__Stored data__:
+-------+

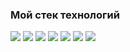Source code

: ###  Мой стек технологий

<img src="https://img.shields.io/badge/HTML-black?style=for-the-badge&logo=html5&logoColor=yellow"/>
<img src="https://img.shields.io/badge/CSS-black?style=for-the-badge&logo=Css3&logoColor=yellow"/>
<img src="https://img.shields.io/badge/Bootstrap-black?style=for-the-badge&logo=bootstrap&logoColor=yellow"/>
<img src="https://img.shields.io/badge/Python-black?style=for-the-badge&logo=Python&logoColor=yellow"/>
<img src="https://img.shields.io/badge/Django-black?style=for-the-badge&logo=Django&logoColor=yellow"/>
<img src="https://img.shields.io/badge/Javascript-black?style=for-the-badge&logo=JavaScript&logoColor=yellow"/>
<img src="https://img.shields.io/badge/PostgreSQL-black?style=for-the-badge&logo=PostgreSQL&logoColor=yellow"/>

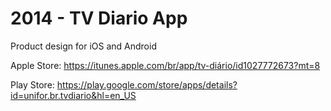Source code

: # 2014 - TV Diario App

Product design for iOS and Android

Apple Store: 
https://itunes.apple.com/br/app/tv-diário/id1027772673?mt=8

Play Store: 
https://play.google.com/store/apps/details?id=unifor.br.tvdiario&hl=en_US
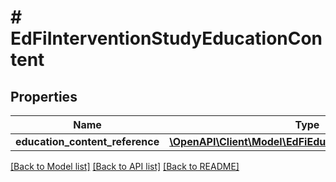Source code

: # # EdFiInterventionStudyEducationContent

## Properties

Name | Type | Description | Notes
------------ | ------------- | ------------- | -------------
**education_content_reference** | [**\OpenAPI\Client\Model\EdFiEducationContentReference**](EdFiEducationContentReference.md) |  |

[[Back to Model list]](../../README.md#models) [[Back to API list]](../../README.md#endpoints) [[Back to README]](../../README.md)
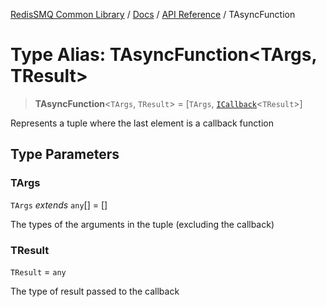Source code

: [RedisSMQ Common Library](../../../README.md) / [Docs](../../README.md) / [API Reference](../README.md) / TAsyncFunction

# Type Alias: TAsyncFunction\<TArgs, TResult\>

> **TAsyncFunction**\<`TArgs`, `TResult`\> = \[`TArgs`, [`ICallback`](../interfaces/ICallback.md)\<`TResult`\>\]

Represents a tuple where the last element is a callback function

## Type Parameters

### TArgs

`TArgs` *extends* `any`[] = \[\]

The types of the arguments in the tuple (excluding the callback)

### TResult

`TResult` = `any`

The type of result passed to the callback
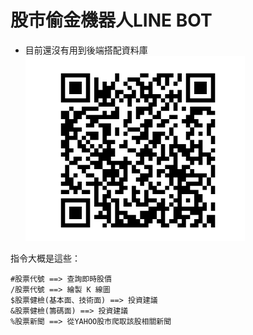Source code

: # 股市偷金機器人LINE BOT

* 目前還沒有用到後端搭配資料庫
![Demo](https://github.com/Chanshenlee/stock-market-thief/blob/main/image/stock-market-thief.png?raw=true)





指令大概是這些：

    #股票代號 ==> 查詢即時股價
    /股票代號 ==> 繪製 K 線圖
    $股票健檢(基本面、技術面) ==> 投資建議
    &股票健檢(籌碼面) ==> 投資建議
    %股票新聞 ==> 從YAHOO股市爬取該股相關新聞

+-------+

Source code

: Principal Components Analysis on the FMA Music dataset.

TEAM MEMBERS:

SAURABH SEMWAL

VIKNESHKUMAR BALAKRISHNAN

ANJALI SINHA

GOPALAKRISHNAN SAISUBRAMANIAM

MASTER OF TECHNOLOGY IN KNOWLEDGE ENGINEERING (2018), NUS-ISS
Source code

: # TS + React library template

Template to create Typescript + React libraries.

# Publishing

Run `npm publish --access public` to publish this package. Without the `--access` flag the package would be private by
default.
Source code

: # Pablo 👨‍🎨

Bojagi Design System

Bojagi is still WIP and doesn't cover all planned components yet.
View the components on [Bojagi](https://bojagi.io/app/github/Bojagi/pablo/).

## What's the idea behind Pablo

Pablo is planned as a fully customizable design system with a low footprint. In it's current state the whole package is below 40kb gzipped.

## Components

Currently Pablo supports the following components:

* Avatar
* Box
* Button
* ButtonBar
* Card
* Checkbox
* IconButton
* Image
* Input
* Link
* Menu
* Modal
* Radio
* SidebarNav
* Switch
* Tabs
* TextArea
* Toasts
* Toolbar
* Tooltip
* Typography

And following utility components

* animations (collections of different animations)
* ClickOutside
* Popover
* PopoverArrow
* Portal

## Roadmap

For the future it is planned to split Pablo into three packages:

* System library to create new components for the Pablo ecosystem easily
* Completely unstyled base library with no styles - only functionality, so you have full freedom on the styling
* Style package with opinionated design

+-------+

__What the task requires__: Reproduce, word for word and in full, only the lines above that start at the line with "GOPALAKRISHNAN SAISUBRAMANIAM" and run through the line with "View the components", both ends included.

__Answer__:
GOPALAKRISHNAN SAISUBRAMANIAM

MASTER OF TECHNOLOGY IN KNOWLEDGE ENGINEERING (2018), NUS-ISS
Source code

: # TS + React library template

Template to create Typescript + React libraries.

# Publishing

Run `npm publish --access public` to publish this package. Without the `--access` flag the package would be private by
default.
Source code

: # Pablo 👨‍🎨

Bojagi Design System

Bojagi is still WIP and doesn't cover all planned components yet.
View the components on [Bojagi](https://bojagi.io/app/github/Bojagi/pablo/).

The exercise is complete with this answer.